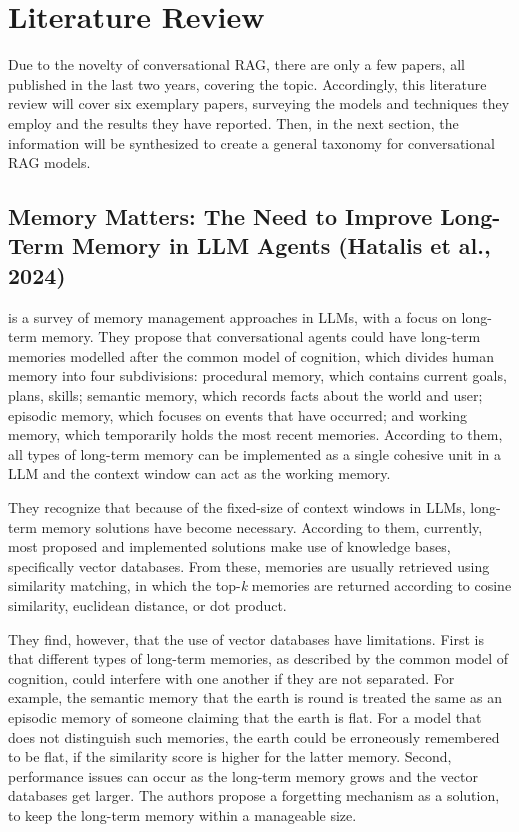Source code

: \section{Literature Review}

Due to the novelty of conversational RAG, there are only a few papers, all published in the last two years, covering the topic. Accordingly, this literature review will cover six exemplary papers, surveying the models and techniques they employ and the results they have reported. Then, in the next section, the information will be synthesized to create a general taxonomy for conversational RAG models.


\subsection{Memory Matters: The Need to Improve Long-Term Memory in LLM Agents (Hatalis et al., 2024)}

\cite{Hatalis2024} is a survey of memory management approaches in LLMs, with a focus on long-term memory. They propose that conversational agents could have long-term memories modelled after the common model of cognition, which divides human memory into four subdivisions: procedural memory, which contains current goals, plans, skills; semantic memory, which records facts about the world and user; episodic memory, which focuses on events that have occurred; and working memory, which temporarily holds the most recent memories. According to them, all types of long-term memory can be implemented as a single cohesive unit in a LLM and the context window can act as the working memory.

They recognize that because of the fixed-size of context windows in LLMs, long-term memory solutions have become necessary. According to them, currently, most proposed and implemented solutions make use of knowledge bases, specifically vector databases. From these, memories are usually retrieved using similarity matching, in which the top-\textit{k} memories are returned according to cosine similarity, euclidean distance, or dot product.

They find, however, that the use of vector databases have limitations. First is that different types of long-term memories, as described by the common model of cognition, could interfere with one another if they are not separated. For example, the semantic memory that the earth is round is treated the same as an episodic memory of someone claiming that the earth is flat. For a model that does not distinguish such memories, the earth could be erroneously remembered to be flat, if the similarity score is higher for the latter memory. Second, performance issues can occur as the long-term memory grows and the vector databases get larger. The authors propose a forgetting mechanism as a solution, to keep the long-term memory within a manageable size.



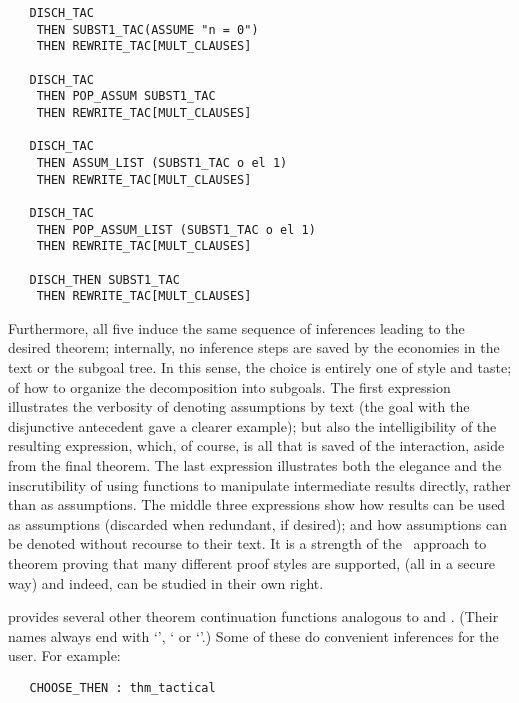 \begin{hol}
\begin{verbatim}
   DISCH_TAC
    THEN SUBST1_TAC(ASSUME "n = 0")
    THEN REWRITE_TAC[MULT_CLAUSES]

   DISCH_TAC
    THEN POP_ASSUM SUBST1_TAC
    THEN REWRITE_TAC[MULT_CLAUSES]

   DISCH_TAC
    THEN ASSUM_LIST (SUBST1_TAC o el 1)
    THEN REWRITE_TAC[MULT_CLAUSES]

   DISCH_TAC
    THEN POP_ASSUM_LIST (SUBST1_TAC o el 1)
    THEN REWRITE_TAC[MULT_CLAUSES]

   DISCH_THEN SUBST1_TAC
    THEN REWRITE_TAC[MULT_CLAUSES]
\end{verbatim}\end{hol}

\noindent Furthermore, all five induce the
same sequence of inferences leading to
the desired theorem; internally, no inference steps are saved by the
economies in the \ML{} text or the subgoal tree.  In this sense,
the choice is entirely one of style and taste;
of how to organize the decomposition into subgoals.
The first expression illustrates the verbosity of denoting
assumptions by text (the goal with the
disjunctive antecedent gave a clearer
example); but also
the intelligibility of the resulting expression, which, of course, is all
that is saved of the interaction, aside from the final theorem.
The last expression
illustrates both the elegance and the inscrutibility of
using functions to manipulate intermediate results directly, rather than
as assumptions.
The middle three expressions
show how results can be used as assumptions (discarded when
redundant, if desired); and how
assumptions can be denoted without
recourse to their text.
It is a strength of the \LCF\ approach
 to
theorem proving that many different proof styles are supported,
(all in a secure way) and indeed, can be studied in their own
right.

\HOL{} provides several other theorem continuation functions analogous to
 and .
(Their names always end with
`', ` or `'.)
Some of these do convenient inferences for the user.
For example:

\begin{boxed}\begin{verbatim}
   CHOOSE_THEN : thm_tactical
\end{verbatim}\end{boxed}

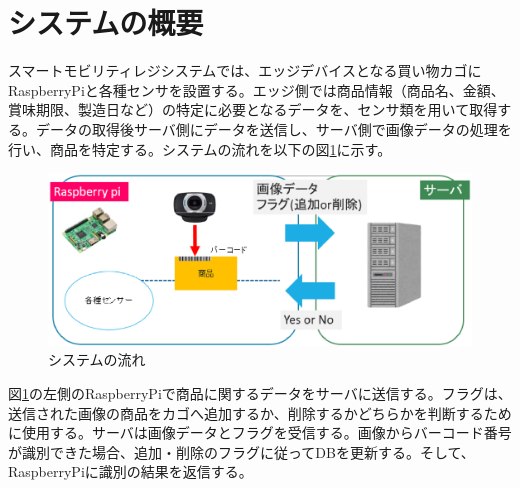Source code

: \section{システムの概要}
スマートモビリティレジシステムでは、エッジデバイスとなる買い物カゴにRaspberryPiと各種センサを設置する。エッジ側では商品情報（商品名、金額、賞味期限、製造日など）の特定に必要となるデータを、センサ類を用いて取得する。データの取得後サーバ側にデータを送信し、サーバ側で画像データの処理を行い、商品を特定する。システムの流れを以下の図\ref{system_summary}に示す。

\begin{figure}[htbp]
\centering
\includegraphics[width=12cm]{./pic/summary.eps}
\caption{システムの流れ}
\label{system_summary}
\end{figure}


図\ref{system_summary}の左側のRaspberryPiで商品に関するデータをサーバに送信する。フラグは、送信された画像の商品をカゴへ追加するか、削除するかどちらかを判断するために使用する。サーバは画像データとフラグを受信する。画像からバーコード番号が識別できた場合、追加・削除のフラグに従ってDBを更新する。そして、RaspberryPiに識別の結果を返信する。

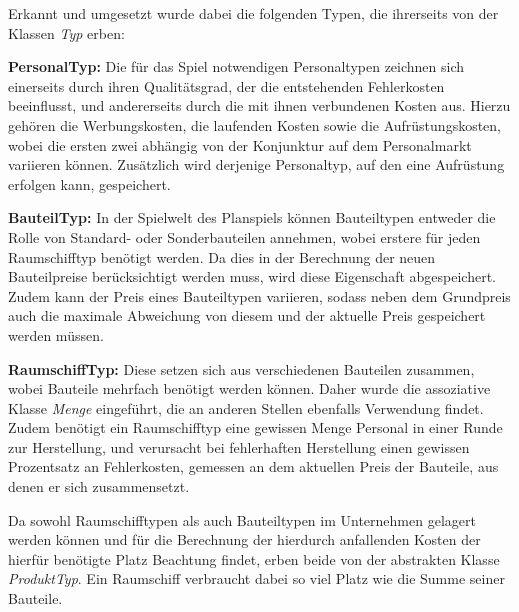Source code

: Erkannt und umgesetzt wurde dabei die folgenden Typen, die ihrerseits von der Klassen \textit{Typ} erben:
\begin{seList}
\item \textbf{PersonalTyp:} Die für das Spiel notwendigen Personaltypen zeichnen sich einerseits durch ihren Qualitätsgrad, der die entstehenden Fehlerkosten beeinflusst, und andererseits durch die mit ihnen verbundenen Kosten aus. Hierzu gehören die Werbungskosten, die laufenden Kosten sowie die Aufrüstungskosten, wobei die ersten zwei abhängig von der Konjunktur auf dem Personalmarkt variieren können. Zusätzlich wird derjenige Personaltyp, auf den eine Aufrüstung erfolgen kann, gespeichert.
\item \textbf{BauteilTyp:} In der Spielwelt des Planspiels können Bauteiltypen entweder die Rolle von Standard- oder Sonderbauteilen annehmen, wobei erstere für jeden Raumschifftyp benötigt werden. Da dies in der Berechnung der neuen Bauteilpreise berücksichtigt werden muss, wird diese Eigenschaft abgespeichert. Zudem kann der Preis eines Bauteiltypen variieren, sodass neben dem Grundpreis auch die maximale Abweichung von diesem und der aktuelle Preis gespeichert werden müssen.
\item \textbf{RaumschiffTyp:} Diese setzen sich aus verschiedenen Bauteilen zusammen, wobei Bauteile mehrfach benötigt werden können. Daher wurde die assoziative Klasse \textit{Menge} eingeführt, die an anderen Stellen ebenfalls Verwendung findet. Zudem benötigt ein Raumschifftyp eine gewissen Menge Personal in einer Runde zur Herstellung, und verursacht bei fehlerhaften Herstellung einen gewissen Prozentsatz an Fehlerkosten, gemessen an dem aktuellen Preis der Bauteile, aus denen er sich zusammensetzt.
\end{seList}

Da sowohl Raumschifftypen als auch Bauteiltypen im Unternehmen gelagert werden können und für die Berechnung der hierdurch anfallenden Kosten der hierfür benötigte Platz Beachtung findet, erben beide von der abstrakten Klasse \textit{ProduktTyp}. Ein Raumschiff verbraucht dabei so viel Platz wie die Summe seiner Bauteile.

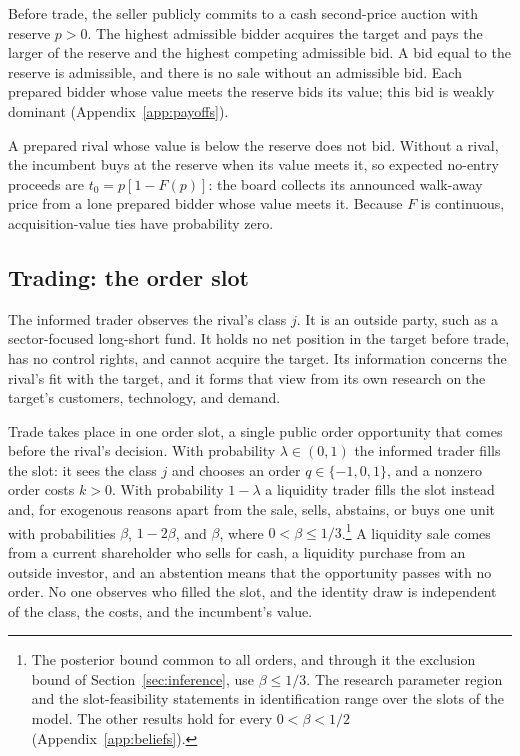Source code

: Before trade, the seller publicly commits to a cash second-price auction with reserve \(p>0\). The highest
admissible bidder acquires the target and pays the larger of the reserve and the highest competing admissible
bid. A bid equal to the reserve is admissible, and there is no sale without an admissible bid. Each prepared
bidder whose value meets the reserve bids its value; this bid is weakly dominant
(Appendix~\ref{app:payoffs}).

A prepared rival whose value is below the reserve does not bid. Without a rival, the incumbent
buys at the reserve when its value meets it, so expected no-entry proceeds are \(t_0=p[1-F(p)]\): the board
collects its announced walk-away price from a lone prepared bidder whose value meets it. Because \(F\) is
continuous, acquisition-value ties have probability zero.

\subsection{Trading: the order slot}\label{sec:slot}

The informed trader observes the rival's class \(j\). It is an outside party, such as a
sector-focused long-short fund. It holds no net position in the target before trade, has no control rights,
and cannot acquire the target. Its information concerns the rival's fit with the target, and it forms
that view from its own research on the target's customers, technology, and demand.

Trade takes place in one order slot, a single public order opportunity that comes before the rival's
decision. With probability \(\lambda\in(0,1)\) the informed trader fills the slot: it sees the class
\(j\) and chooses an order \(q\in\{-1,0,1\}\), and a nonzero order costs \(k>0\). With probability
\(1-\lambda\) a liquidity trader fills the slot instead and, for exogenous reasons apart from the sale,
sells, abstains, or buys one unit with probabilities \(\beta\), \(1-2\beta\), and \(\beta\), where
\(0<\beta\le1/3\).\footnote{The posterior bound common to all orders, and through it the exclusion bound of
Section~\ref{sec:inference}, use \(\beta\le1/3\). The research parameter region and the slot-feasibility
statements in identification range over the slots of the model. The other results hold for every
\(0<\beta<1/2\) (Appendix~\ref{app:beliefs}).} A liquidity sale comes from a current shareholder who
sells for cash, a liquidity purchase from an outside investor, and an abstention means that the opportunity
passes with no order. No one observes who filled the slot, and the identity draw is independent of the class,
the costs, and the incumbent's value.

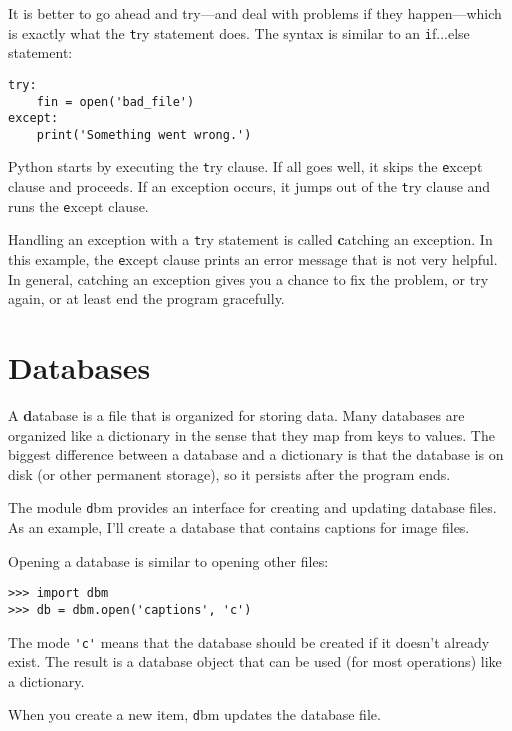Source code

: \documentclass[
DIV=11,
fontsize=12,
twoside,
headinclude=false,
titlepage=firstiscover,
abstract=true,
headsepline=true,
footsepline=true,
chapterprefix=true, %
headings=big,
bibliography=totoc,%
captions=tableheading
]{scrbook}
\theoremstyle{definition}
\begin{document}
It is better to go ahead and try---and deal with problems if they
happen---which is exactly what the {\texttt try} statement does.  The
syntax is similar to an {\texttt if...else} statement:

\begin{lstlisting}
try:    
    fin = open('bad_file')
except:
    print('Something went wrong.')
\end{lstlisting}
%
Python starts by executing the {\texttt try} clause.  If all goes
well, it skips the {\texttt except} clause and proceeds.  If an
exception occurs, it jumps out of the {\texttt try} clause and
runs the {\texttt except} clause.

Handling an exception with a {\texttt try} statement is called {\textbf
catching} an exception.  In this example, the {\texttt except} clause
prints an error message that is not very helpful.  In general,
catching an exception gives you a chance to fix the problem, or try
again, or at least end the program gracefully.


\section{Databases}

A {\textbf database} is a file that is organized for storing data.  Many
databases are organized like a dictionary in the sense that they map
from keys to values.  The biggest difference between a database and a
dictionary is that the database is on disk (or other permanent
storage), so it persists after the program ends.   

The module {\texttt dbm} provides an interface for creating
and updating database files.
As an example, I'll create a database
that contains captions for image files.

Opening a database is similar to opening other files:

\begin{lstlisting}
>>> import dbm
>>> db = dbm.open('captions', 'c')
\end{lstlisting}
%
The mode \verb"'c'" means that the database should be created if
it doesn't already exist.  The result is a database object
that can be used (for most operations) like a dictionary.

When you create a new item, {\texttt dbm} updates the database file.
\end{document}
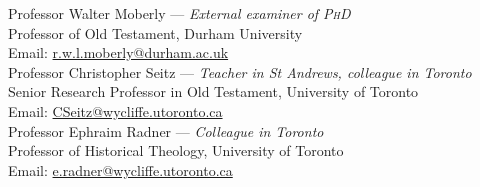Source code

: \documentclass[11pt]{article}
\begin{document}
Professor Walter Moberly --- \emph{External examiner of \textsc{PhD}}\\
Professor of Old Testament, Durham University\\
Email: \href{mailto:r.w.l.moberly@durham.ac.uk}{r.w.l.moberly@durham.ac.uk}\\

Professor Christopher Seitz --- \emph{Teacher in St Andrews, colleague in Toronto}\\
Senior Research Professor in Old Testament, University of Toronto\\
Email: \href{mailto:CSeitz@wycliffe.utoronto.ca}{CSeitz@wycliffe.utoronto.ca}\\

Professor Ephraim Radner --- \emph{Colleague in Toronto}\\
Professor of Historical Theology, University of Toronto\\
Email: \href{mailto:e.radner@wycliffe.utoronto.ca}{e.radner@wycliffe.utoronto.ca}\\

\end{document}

▶ [THE TASK]
Would you please copy, word for word, everything above from the line containing "collects its announced" down to the line containing "sector-focused long-short fund.", those two lines included?

▶ [SOLUTION FOR THIS TASK]
collects its announced walk-away price from a lone prepared bidder whose value meets it. Because \(F\) is
continuous, acquisition-value ties have probability zero.

\subsection{Trading: the order slot}\label{sec:slot}

The informed trader observes the rival's class \(j\). It is an outside party, such as a
sector-focused long-short fund. It holds no net position in the target before trade, has no control rights,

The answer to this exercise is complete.